Why does Hindsight experience replay help addressing the problem of sparse rewards? My question is about Hindsight experience replay which has been proposed for problem with sparse rewards. 
While the idea of this paper seems intuitive, I don't know why it can help in addressing the above issue. The following paragraph is from this paper. Any idea why it helps?

For example, in a game where at each time, the reward is -1 if state
  st is not equal to a goal g and +1 otherwise (st =g). Then, consider a
  state sequence s1, . . . , sT and a goal g which is not equal to any
  of s1, . . . , sT which implies that the agent received a reward of −1
  at every timestep. The pivotal idea behind our approach is to
  re-examine this trajectory with a different goal — while this
  trajectory may not help us learn how to achieve the state g, it
  definitely tells us something about how to achieve the state sT . This
  information can be harvested by using an off-policy RL algorithm and
  experience replay where we replace g in the replay buffer by sT . In
  addition we can still replay with the original goal g left intact in
  the replay buffer. With this modification at least half of the
  replayed trajectories contain rewards different from −1 and learning
  becomes much simpler.

 A: This is a reasonable question, as the details in the paper are somewhat terse. My understanding is as follows. 
In the bit-flipping problem, for a bit sequence of length $n$, the algorithm has up to $n$ states (tries/steps) to achieve the target state. Since the number of possible states is $2^n$, this becomes ridiculously large for growing $n$. Already at $n=30$ there are a billion possible configurations to choose from. This issue of large state space is compounded by the problem that the reward is always -1, even if the current state differs from the target state by a single bit, i.e. there's no relative measure of closeness (i.e. a shaped reward function, such as the difference in bits between current and target state). So, despite learning transitions (i.e. how to get from one state to the next), there's essentially zero learning achieved unless the algorithm gets lucky and hits the target state, which happens with exceedingly rare probability as $n$ gets large. Moreover, even for small $n$, it still needs to wait sufficiently long enough to hit the target state. 
The purported solution is as follows. Define secondary goals $g_i$ to be reaching previously visited states. So in the above example, you run the algorithm and get a sequence $(s_1,\cdots,s_T)$ along with the actions you took, which did not achieve your goal of $g$. You instead define a new goal $g_1=s_T$, and then sample from a set of goals $(g,g_1)$ via plugging these goals along with the last observed actions into the RL network. Since your sequence did achieve $g_1$, there is something learned here, in particular about the transitions $(s_1,\cdots,s_T)$. 

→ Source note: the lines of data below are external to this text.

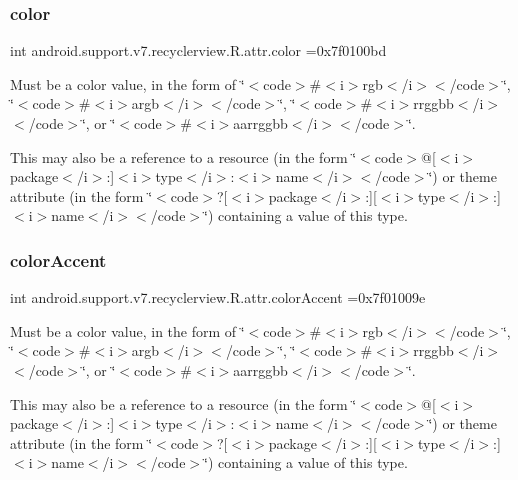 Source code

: \subsubsection{\texorpdfstring{color}{color}}
{\footnotesize\ttfamily int android.\+support.\+v7.\+recyclerview.\+R.\+attr.\+color =0x7f0100bd\hspace{0.3cm}{\ttfamily [static]}}

Must be a color value, in the form of \char`\"{}$<$code$>$\#$<$i$>$rgb$<$/i$>$$<$/code$>$\char`\"{}, \char`\"{}$<$code$>$\#$<$i$>$argb$<$/i$>$$<$/code$>$\char`\"{}, \char`\"{}$<$code$>$\#$<$i$>$rrggbb$<$/i$>$$<$/code$>$\char`\"{}, or \char`\"{}$<$code$>$\#$<$i$>$aarrggbb$<$/i$>$$<$/code$>$\char`\"{}. 

This may also be a reference to a resource (in the form \char`\"{}$<$code$>$@\mbox{[}$<$i$>$package$<$/i$>$\+:\mbox{]}$<$i$>$type$<$/i$>$\+:$<$i$>$name$<$/i$>$$<$/code$>$\char`\"{}) or theme attribute (in the form \char`\"{}$<$code$>$?\mbox{[}$<$i$>$package$<$/i$>$\+:\mbox{]}\mbox{[}$<$i$>$type$<$/i$>$\+:\mbox{]}$<$i$>$name$<$/i$>$$<$/code$>$\char`\"{}) containing a value of this type. \mbox{\label{classandroid_1_1support_1_1v7_1_1recyclerview_1_1R_1_1attr_a9623888efd01b3dafab806bc5fcad415}} 
\subsubsection{\texorpdfstring{color\+Accent}{colorAccent}}
{\footnotesize\ttfamily int android.\+support.\+v7.\+recyclerview.\+R.\+attr.\+color\+Accent =0x7f01009e\hspace{0.3cm}{\ttfamily [static]}}

Must be a color value, in the form of \char`\"{}$<$code$>$\#$<$i$>$rgb$<$/i$>$$<$/code$>$\char`\"{}, \char`\"{}$<$code$>$\#$<$i$>$argb$<$/i$>$$<$/code$>$\char`\"{}, \char`\"{}$<$code$>$\#$<$i$>$rrggbb$<$/i$>$$<$/code$>$\char`\"{}, or \char`\"{}$<$code$>$\#$<$i$>$aarrggbb$<$/i$>$$<$/code$>$\char`\"{}. 

This may also be a reference to a resource (in the form \char`\"{}$<$code$>$@\mbox{[}$<$i$>$package$<$/i$>$\+:\mbox{]}$<$i$>$type$<$/i$>$\+:$<$i$>$name$<$/i$>$$<$/code$>$\char`\"{}) or theme attribute (in the form \char`\"{}$<$code$>$?\mbox{[}$<$i$>$package$<$/i$>$\+:\mbox{]}\mbox{[}$<$i$>$type$<$/i$>$\+:\mbox{]}$<$i$>$name$<$/i$>$$<$/code$>$\char`\"{}) containing a value of this type. \mbox{\label{classandroid_1_1support_1_1v7_1_1recyclerview_1_1R_1_1attr_a56dfc59cf465f2eca091254e34c69ef0}} 
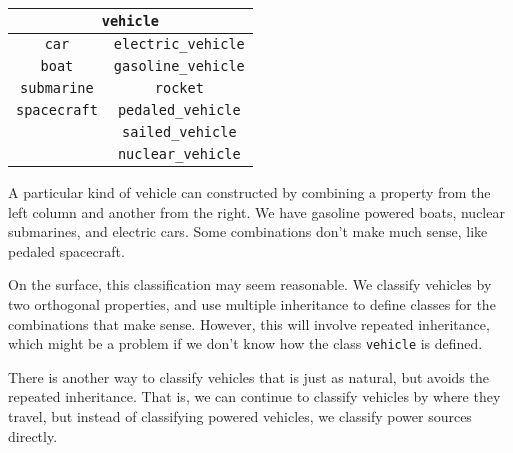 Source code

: \begin{center}
\begin{tabular}{|c|c|}
\hline
\multicolumn{2}{|c|}{\hbox{\lstinline/vehicle/}}\\
\hline
\hbox{\lstinline/car/} & \hbox{\lstinline/electric_vehicle/}\\
\hbox{\lstinline/boat/} & \hbox{\lstinline/gasoline_vehicle/}\\
\hbox{\lstinline/submarine/} & \hbox{\lstinline/rocket/}\\
\hbox{\lstinline/spacecraft/} & \hbox{\lstinline/pedaled_vehicle/}\\
& \hbox{\lstinline/sailed_vehicle/}\\
& \hbox{\lstinline/nuclear_vehicle/}\\
\hline
\end{tabular}
\end{center}
%
A particular kind of vehicle can constructed by combining a property from the left column and
another from the right.  We have gasoline powered boats, nuclear submarines, and electric cars.
Some combinations don't make much sense, like pedaled spacecraft.

On the surface, this classification may seem reasonable.  We classify vehicles by two
orthogonal properties, and use multiple inheritance to define classes for the combinations that make
sense.  However, this will involve repeated inheritance, which might be a problem if we don't know how
the class \hbox{\lstinline/vehicle/} is defined.

There is another way to classify vehicles that is just as natural, but avoids the repeated
inheritance.  That is, we can continue to classify vehicles by where they travel, but instead of
classifying powered vehicles, we classify power sources directly.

This toy example is a little frustrating because in this case, you're very conveniently replacing the desired goal by a morally equivalent goal of getting to a different state (i.e. by "resampling" your training data). Whereas the goal of the paper is to apply this technique to problems where the auxiliary goals are less clear. Thats why I think the overall message here is how to quickly learn the possible action state space transitions, so that you can more intelligently explore your state space, as opposed to just randomly trying things in the beginning as you never actually observe the reward. 
The paper gives a good example of robotic arm training, where a shaped reward function might be detrimental to the algorithm: penalizing moving away from a cube might be bad in situations where the arm needs (would benefit) to make a maneuver that temporarily increases the distance from the cube. In the example of picking up a cube, since everything is done in simulation, you can check if the algorithm could have picked up a cube at state $s_T$ (and I think also $s_1,\cdots,S_{T-1})$.